This is part 4 of a 6-part series where I discuss a set of start/build/exit best practices for digital entrepreneurs.
The first part addressed the processes and people that surround the start/build/exitprocess. The second part was about the players, the entrepreneurs, investors, investment bankers and lawyers. The third part was about pitching, valuing and funding.
This part is about what digital entrepreneurs must know about technology trends and opportunities – their wheelhouse. Digital entrepreneurs should – and almost always do – have a firmer grasp on technology trends and opportunities than investors, lawyers and investment bankers. But that’s a low bar, since investor expertise usually falls into other areas.
So let’s summarize the trends areas that should roll off the tip of every entrepreneur’s tongue. If you fail this tongue-rolling exercise, it’s time to turn in your entrepreneurial badge.

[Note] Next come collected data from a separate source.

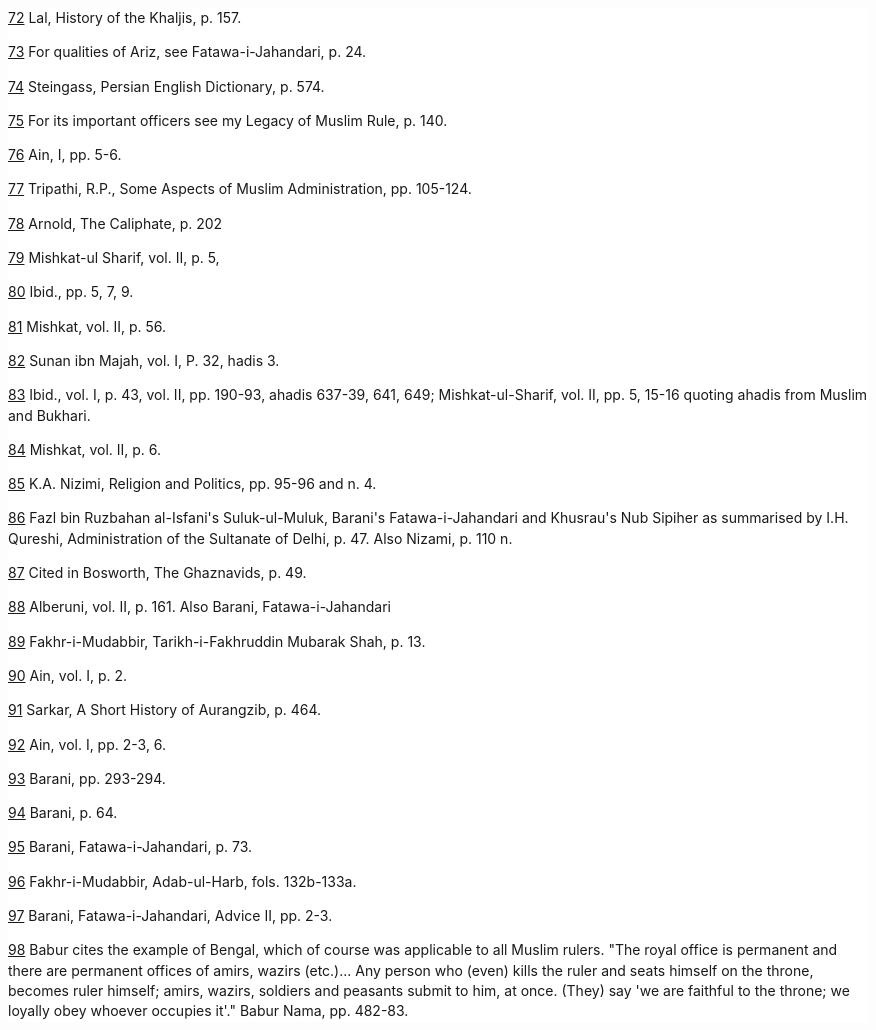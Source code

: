 [72](#72a) Lal, History of the Khaljis, p. 157.

[73](#73a) For qualities of Ariz, see Fatawa-i-Jahandari, p. 24.

[74](#74a) Steingass, Persian English Dictionary, p. 574.

[75](#75a) For its important officers see my Legacy of Muslim Rule, p.
140.

[76](#76a) Ain, I, pp. 5-6.

[77](#77a) Tripathi, R.P., Some Aspects of Muslim Administration, pp.
105-124.

[78](#78a) Arnold, The Caliphate, p. 202

[79](#79a) Mishkat-ul Sharif, vol. II, p. 5,

[80](#80a) Ibid., pp. 5, 7, 9.

[81](#81a) Mishkat, vol. II, p. 56.

[82](#82a) Sunan ibn Majah, vol. I, P. 32, hadis 3.

[83](#83a) Ibid., vol. I, p. 43, vol. II, pp. 190-93, ahadis 637-39,
641, 649; Mishkat-ul-Sharif, vol. II, pp. 5, 15-16 quoting ahadis from
Muslim and Bukhari.

[84](#84a) Mishkat, vol. II, p. 6.

[85](#85a) K.A. Nizimi, Religion and Politics, pp. 95-96 and n. 4.

[86](#86a) Fazl bin Ruzbahan al-Isfani's Suluk-ul-Muluk, Barani's
Fatawa-i-Jahandari and Khusrau's Nub Sipiher as summarised by I.H.
Qureshi, Administration of the Sultanate of Delhi, p. 47. Also Nizami,
p. 110 n.

[87](#87a) Cited in Bosworth, The Ghaznavids, p. 49.

[88](#88a) Alberuni, vol. II, p. 161. Also Barani, Fatawa-i-Jahandari

[89](#89a) Fakhr-i-Mudabbir, Tarikh-i-Fakhruddin Mubarak Shah, p. 13.

[90](#90a) Ain, vol. I, p. 2.

[91](#91a) Sarkar, A Short History of Aurangzib, p. 464.

[92](#92a) Ain, vol. I, pp. 2-3, 6.

[93](#93a) Barani, pp. 293-294.

[94](#94a) Barani, p. 64.

[95](#95a) Barani, Fatawa-i-Jahandari, p. 73.

[96](#96a) Fakhr-i-Mudabbir, Adab-ul-Harb, fols. 132b-133a.

[97](#97a) Barani, Fatawa-i-Jahandari, Advice II, pp. 2-3.

[98](#98a) Babur cites the example of Bengal, which of course was
applicable to all Muslim rulers. "The royal office is permanent and
there are permanent offices of amirs, wazirs (etc.)... Any person who
(even) kills the ruler and seats himself on the throne, becomes ruler
himself; amirs, wazirs, soldiers and peasants submit to him, at once.
(They) say 'we are faithful to the throne; we loyally obey whoever
occupies it'." Babur Nama, pp. 482-83.

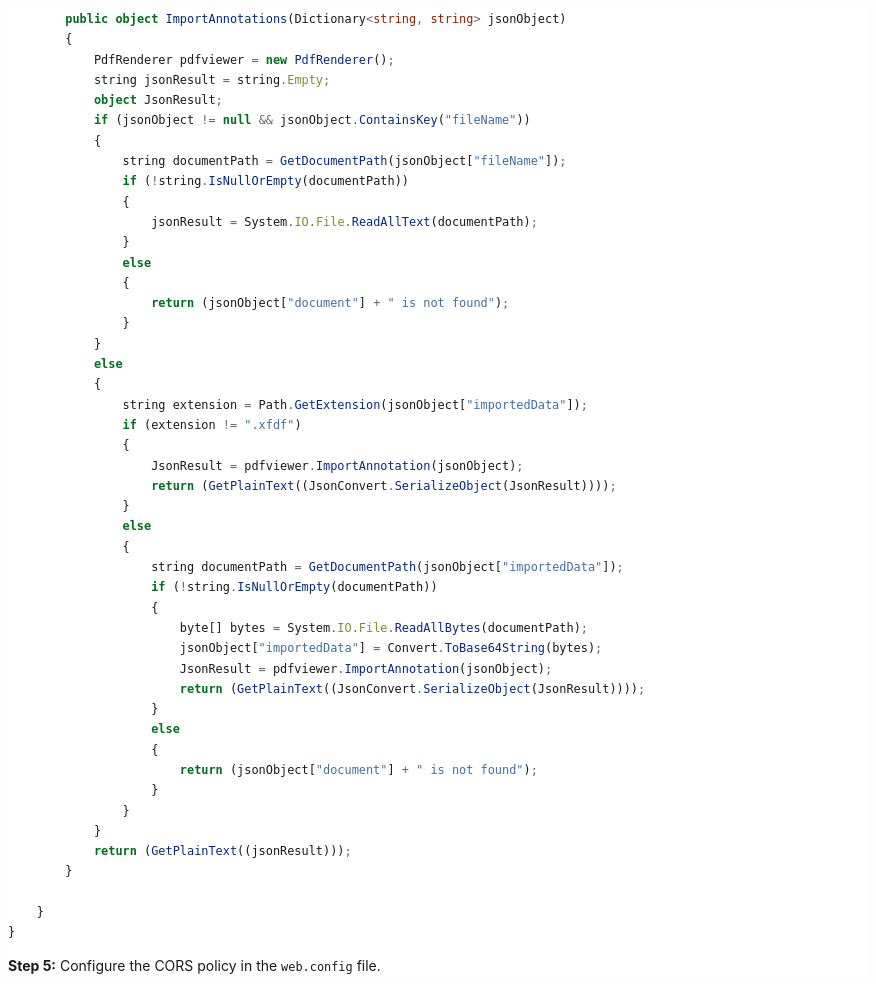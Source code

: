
 ```ts
        public object ImportAnnotations(Dictionary<string, string> jsonObject)
        {
            PdfRenderer pdfviewer = new PdfRenderer();
            string jsonResult = string.Empty;
            object JsonResult;
            if (jsonObject != null && jsonObject.ContainsKey("fileName"))
            {
                string documentPath = GetDocumentPath(jsonObject["fileName"]);
                if (!string.IsNullOrEmpty(documentPath))
                {
                    jsonResult = System.IO.File.ReadAllText(documentPath);
                }
                else
                {
                    return (jsonObject["document"] + " is not found");
                }
            }
            else
            {
                string extension = Path.GetExtension(jsonObject["importedData"]);
                if (extension != ".xfdf")
                {
                    JsonResult = pdfviewer.ImportAnnotation(jsonObject);
                    return (GetPlainText((JsonConvert.SerializeObject(JsonResult))));
                }
                else
                {
                    string documentPath = GetDocumentPath(jsonObject["importedData"]);
                    if (!string.IsNullOrEmpty(documentPath))
                    {
                        byte[] bytes = System.IO.File.ReadAllBytes(documentPath);
                        jsonObject["importedData"] = Convert.ToBase64String(bytes);
                        JsonResult = pdfviewer.ImportAnnotation(jsonObject);
                        return (GetPlainText((JsonConvert.SerializeObject(JsonResult))));
                    }
                    else
                    {
                        return (jsonObject["document"] + " is not found");
                    }
                }
            }
            return (GetPlainText((jsonResult)));
        }

    }
}

```

**Step 5:** Configure the CORS policy in the `web.config` file.
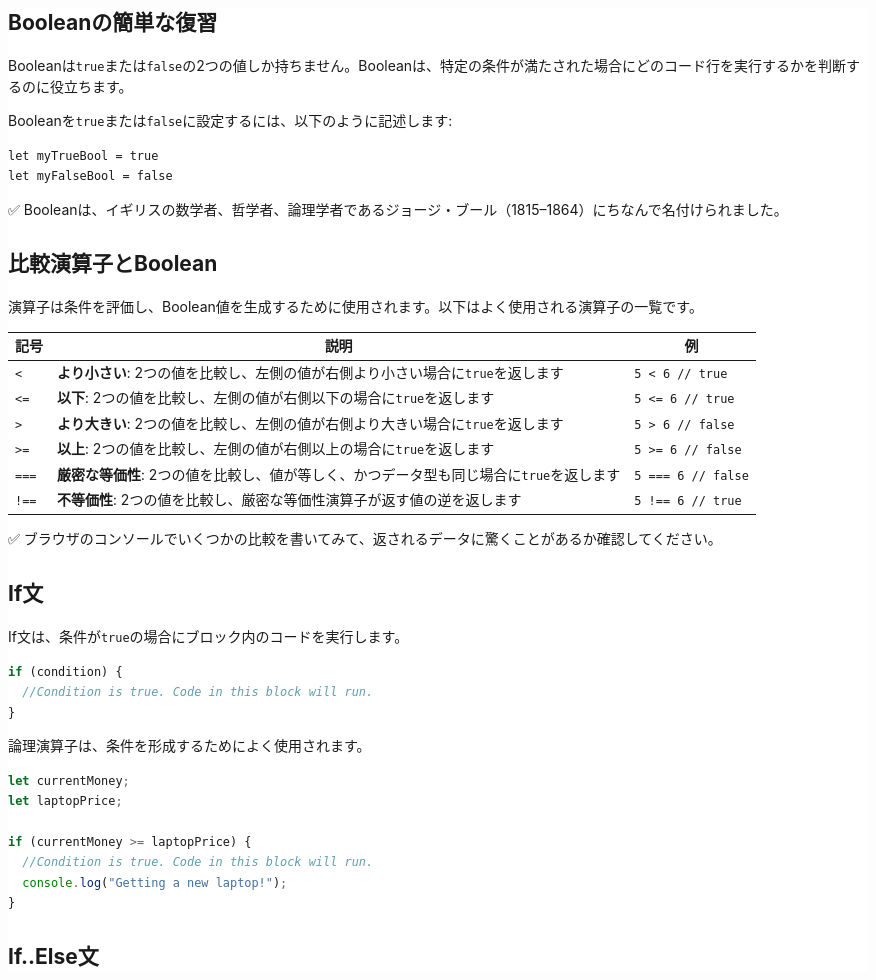## Booleanの簡単な復習

Booleanは`true`または`false`の2つの値しか持ちません。Booleanは、特定の条件が満たされた場合にどのコード行を実行するかを判断するのに役立ちます。

Booleanを`true`または`false`に設定するには、以下のように記述します:

`let myTrueBool = true`  
`let myFalseBool = false`

✅ Booleanは、イギリスの数学者、哲学者、論理学者であるジョージ・ブール（1815–1864）にちなんで名付けられました。

## 比較演算子とBoolean

演算子は条件を評価し、Boolean値を生成するために使用されます。以下はよく使用される演算子の一覧です。

| 記号   | 説明                                                                                                                                                   | 例                  |
| ------ | ------------------------------------------------------------------------------------------------------------------------------------------------------ | ------------------- |
| `<`    | **より小さい**: 2つの値を比較し、左側の値が右側より小さい場合に`true`を返します                                                                       | `5 < 6 // true`     |
| `<=`   | **以下**: 2つの値を比較し、左側の値が右側以下の場合に`true`を返します                                                                                | `5 <= 6 // true`    |
| `>`    | **より大きい**: 2つの値を比較し、左側の値が右側より大きい場合に`true`を返します                                                                       | `5 > 6 // false`    |
| `>=`   | **以上**: 2つの値を比較し、左側の値が右側以上の場合に`true`を返します                                                                                | `5 >= 6 // false`   |
| `===`  | **厳密な等価性**: 2つの値を比較し、値が等しく、かつデータ型も同じ場合に`true`を返します                                                              | `5 === 6 // false`  |
| `!==`  | **不等価性**: 2つの値を比較し、厳密な等価性演算子が返す値の逆を返します                                                                             | `5 !== 6 // true`   |

✅ ブラウザのコンソールでいくつかの比較を書いてみて、返されるデータに驚くことがあるか確認してください。

## If文

If文は、条件が`true`の場合にブロック内のコードを実行します。

```javascript
if (condition) {
  //Condition is true. Code in this block will run.
}
```

論理演算子は、条件を形成するためによく使用されます。

```javascript
let currentMoney;
let laptopPrice;

if (currentMoney >= laptopPrice) {
  //Condition is true. Code in this block will run.
  console.log("Getting a new laptop!");
}
```

## If..Else文
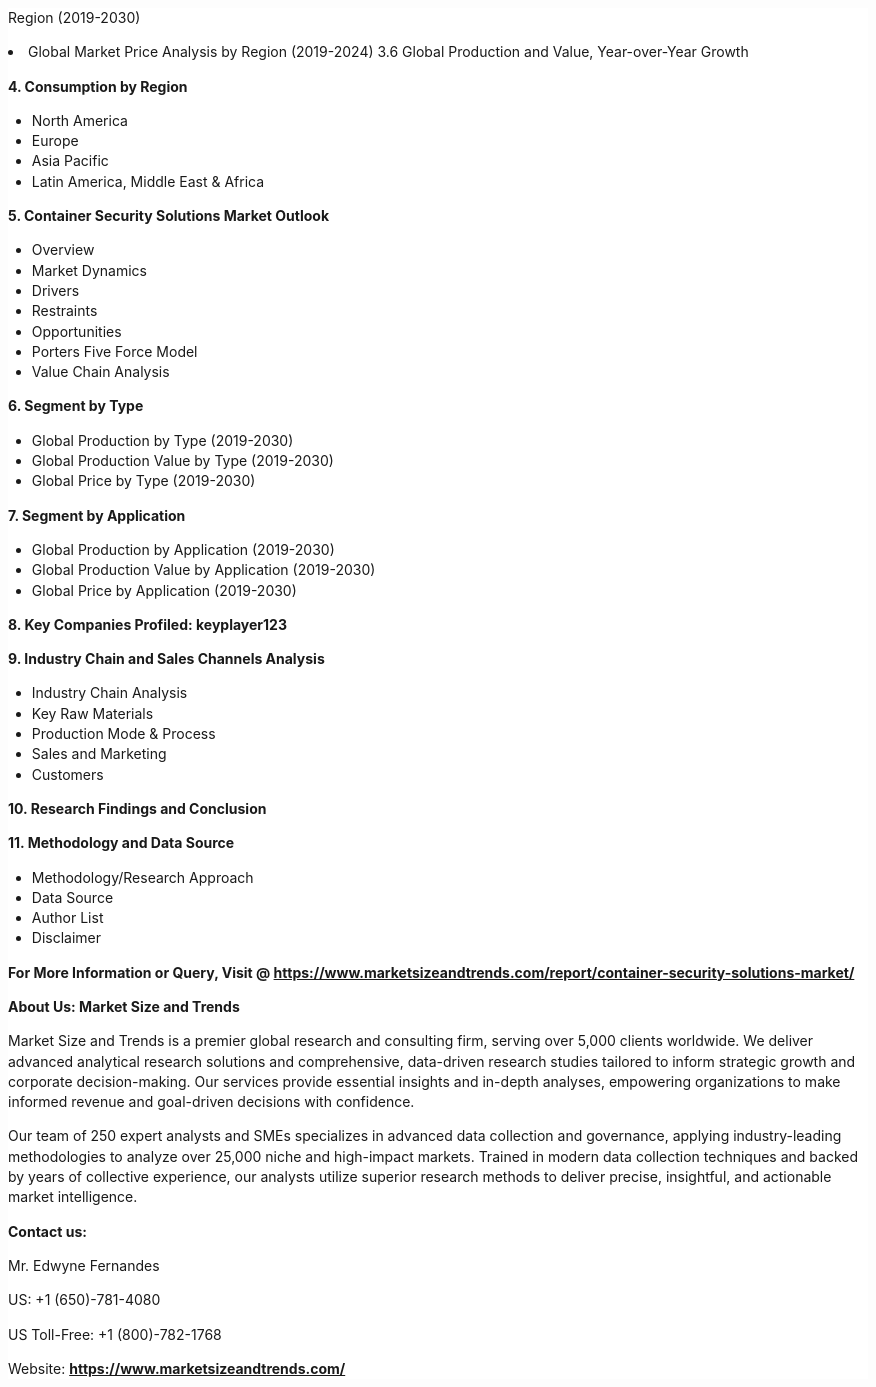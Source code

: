 Region (2019-2030)</li><li>Global Market Price Analysis by Region (2019-2024) 3.6 Global Production and Value, Year-over-Year Growth</li></ul><p><strong>4. Consumption by Region</strong></p><ul><li>North America</li><li>Europe</li><li>Asia Pacific</li><li>Latin America, Middle East &amp; Africa</li></ul><p><strong>5. Container Security Solutions Market Outlook</strong></p><ul><li>Overview</li><li>Market Dynamics</li><li>Drivers</li><li>Restraints</li><li>Opportunities</li><li>Porters Five Force Model</li><li>Value Chain Analysis&nbsp;</li></ul><p><strong>6. Segment by Type</strong></p><ul><li>Global Production by Type (2019-2030)</li><li>Global Production Value by Type (2019-2030)</li><li>Global Price by Type (2019-2030)</li></ul><p><strong>7. Segment by Application</strong></p><ul><li>Global Production by Application (2019-2030)</li><li>Global Production Value by Application (2019-2030)</li><li>Global Price by Application (2019-2030)</li></ul><p><strong>8. Key Companies Profiled: keyplayer123</strong></p><p><strong>9. Industry Chain and Sales Channels Analysis</strong></p><ul><li>Industry Chain Analysis</li><li>Key Raw Materials</li><li>Production Mode &amp; Process</li><li>Sales and Marketing</li><li>Customers</li></ul><p><strong>10. Research Findings and Conclusion</strong></p><p><strong>11. Methodology and Data Source</strong></p><ul><li>Methodology/Research Approach</li><li>Data Source</li><li>Author List</li><li>Disclaimer</li></ul></p><p><strong>For More Information or Query, Visit @ <a href="https://www.marketsizeandtrends.com/report/container-security-solutions-market/">https://www.marketsizeandtrends.com/report/container-security-solutions-market/</a></strong></p><p><strong>About Us: Market Size and Trends</strong></p><p>Market Size and Trends is a premier global research and consulting firm, serving over 5,000 clients worldwide. We deliver advanced analytical research solutions and comprehensive, data-driven research studies tailored to inform strategic growth and corporate decision-making. Our services provide essential insights and in-depth analyses, empowering organizations to make informed revenue and goal-driven decisions with confidence.</p><p>Our team of 250 expert analysts and SMEs specializes in advanced data collection and governance, applying industry-leading methodologies to analyze over 25,000 niche and high-impact markets. Trained in modern data collection techniques and backed by years of collective experience, our analysts utilize superior research methods to deliver precise, insightful, and actionable market intelligence.</p><p><strong>Contact us:</strong></p><p>Mr. Edwyne Fernandes</p><p>US: +1 (650)-781-4080</p><p>US Toll-Free: +1 (800)-782-1768</p><p>Website: <strong><a href="https://www.marketsizeandtrends.com/">https://www.marketsizeandtrends.com/</a></strong></p>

There are at least three levels of technology understanding. The first is about macro trends and trajectories. The second is about enabling technology trends, the technologies that power the macro trends. The third level is about M&A activity.
Here are five technology trends worth tracking: data analytics, automated reasoning, security/privacy, natural interfaces and customer segmentation – all necessary for ubiquitous personal/professional transaction processing – and therefore indicative of future innovative and entrepreneurial opportunities.